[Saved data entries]
▬▬▬▬▬▬

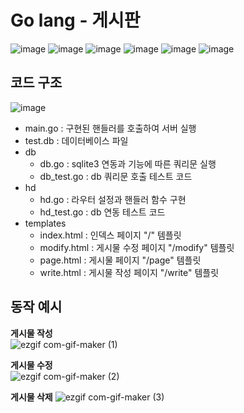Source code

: # Go lang - 게시판
![image](https://img.shields.io/badge/-html-red)
![image](https://img.shields.io/badge/-javascript-yellow)
![image](https://img.shields.io/badge/-css-blue)
![image](https://img.shields.io/badge/-bootstrap-blueviolet)
![image](https://img.shields.io/badge/-go-green)
![image](https://img.shields.io/badge/-sqlite3-9cf)


## 코드 구조
![image](https://user-images.githubusercontent.com/94525599/157183333-1a330d99-c36d-46f4-9db9-d15814b562f2.png)

- main.go : 구현된 핸들러를 호출하여 서버 실행
- test.db : 데이터베이스 파일
- db
  - db.go : sqlite3 연동과 기능에 따른 쿼리문 실행
  - db_test.go : db 쿼리문 호출 테스트 코드
- hd
  - hd.go : 라우터 설정과 핸들러 함수 구현
  - hd_test.go : db 연동 테스트 코드
- templates
  - index.html : 인덱스 페이지 "/" 템플릿
  - modify.html : 게시물 수정 페이지 "/modify" 템플릿
  - page.html : 게시물 페이지 "/page" 템플릿
  - write.html : 게시물 작성 페이지 "/write" 템플릿


## 동작 예시  

__게시물 작성__  
![ezgif com-gif-maker (1)](https://user-images.githubusercontent.com/94525599/157187002-447c5bbc-2c6d-4092-ba6e-a06f20b2fe26.gif)  

__게시물 수정__  
![ezgif com-gif-maker (2)](https://user-images.githubusercontent.com/94525599/157187233-17d9d728-7bc9-4391-b8b1-faf451570cb8.gif)  

__게시물 삭제__
![ezgif com-gif-maker (3)](https://user-images.githubusercontent.com/94525599/157187409-8e91bb24-28b1-4b4c-882a-c56da0471e00.gif)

▬▬▬▬▬▬

▸ Work order:
Out of the entries, pull every line that mentions "https".

▸ Answer below:
![image](https://img.shields.io/badge/-html-red)
![image](https://img.shields.io/badge/-javascript-yellow)
![image](https://img.shields.io/badge/-css-blue)
![image](https://img.shields.io/badge/-bootstrap-blueviolet)
![image](https://img.shields.io/badge/-go-green)
![image](https://img.shields.io/badge/-sqlite3-9cf)
![image](https://user-images.githubusercontent.com/94525599/157183333-1a330d99-c36d-46f4-9db9-d15814b562f2.png)
![ezgif com-gif-maker (1)](https://user-images.githubusercontent.com/94525599/157187002-447c5bbc-2c6d-4092-ba6e-a06f20b2fe26.gif)  
![ezgif com-gif-maker (2)](https://user-images.githubusercontent.com/94525599/157187233-17d9d728-7bc9-4391-b8b1-faf451570cb8.gif)  
![ezgif com-gif-maker (3)](https://user-images.githubusercontent.com/94525599/157187409-8e91bb24-28b1-4b4c-882a-c56da0471e00.gif)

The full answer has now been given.